EXERCISE PROMPT: Return, word for word, the line containing "element in $B^1$." and every line after it through the last line of the records below.

EXERCISE INPUT:
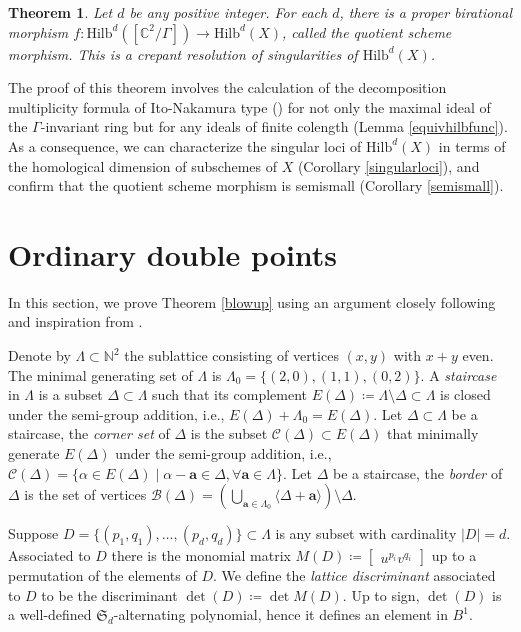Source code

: \documentclass{amsart}[12pt]
\newtheorem{theorem}{Theorem}[section]
\theoremstyle{definition}
\theoremstyle{remark}
\numberwithin{equation}{section}
\newcommand{\abs}[1]{\lvert#1\rvert}
\begin{document}
\begin{theorem}\label{crepant}
Let $d$ be any positive integer. For each $d$, there is a proper birational morphism $f: \mathrm{Hilb}^{d}([\mathbb{C}^2/\Gamma]) \to \mathrm{Hilb}^{d}(X)$, called the \textit{quotient scheme morphism}. This is a crepant resolution of singularities of $\mathrm{Hilb}^{d}(X)$.
\end{theorem}
The proof of this theorem involves the calculation of the decomposition multiplicity formula of Ito-Nakamura type (\cite[Theorem 10.5.1]{IN99}) for not only the maximal ideal of the $\Gamma$-invariant ring but for any ideals of finite colength (Lemma \ref{equivhilbfunc}). As a consequence, we can  characterize the singular loci of $\mathrm{Hilb}^{d}(X)$ in terms of the homological dimension of subschemes of $X$ (Corollary \ref{singularloci}), and confirm that the quotient scheme morphism is semismall (Corollary \ref{semismall}). 


\section{Ordinary double points}

In this section, we prove Theorem \ref{blowup} using an argument closely following \cite[Section 2]{H98} and inspiration from \cite{ES14}. 

Denote by $\Lambda \subset \mathbb{N}^2$ the sublattice consisting of vertices $(x, y)$ with $x + y$ even. The minimal generating set of $\Lambda$ is $\Lambda_0 = \{(2, 0), (1, 1), (0, 2)\}$. A \textit{staircase} in $\Lambda$ is a subset $\Delta \subset \Lambda$ such that its complement $E(\Delta) \coloneqq \Lambda \setminus \Delta \subset \Lambda$ is closed under the semi-group addition, i.e., $E(\Delta) + \Lambda_0 = E(\Delta)$. Let $\Delta \subset \Lambda$ be a staircase, the \textit{corner set} of $\Delta$ is the subset $\mathcal{C}(\Delta) \subset E(\Delta)$ that minimally generate $E(\Delta)$ under the semi-group addition, i.e., $\mathcal{C}(\Delta) = \{\alpha \in E(\Delta) \mid \alpha - \mathbf{a} \in \Delta,  \forall \mathbf{a} \in \Lambda \}$. Let $\Delta$ be a staircase, the \textit{border} of $\Delta$ is the set of vertices $\mathcal{B}(\Delta) = (\bigcup_{\mathbf{a} \in \Lambda_0} \langle \Delta + \mathbf{a} \rangle) \setminus \Delta$.

Suppose $D = \{(p_1, q_1), \dots, (p_d, q_d)\} \subset \Lambda$ is any subset with cardinality $\abs{D} = d$. Associated to $D$ there is the monomial matrix $M(D) \coloneqq \begin{bmatrix} u^{p_i}v^{q_i}\end{bmatrix}$ up to a permutation of the elements of $D$. We define the \textit{lattice discriminant} associated to $D$ to be the discriminant $\det(D) \coloneqq \det M(D)$. Up to sign, $\det(D)$ is a well-defined $\mathfrak{S}_d$-alternating polynomial, hence it defines an element in $B^1$. 
\end{document}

EXERCISE SOLUTION:
Suppose $D = \{(p_1, q_1), \dots, (p_d, q_d)\} \subset \Lambda$ is any subset with cardinality $\abs{D} = d$. Associated to $D$ there is the monomial matrix $M(D) \coloneqq \begin{bmatrix} u^{p_i}v^{q_i}\end{bmatrix}$ up to a permutation of the elements of $D$. We define the \textit{lattice discriminant} associated to $D$ to be the discriminant $\det(D) \coloneqq \det M(D)$. Up to sign, $\det(D)$ is a well-defined $\mathfrak{S}_d$-alternating polynomial, hence it defines an element in $B^1$. 
\end{document}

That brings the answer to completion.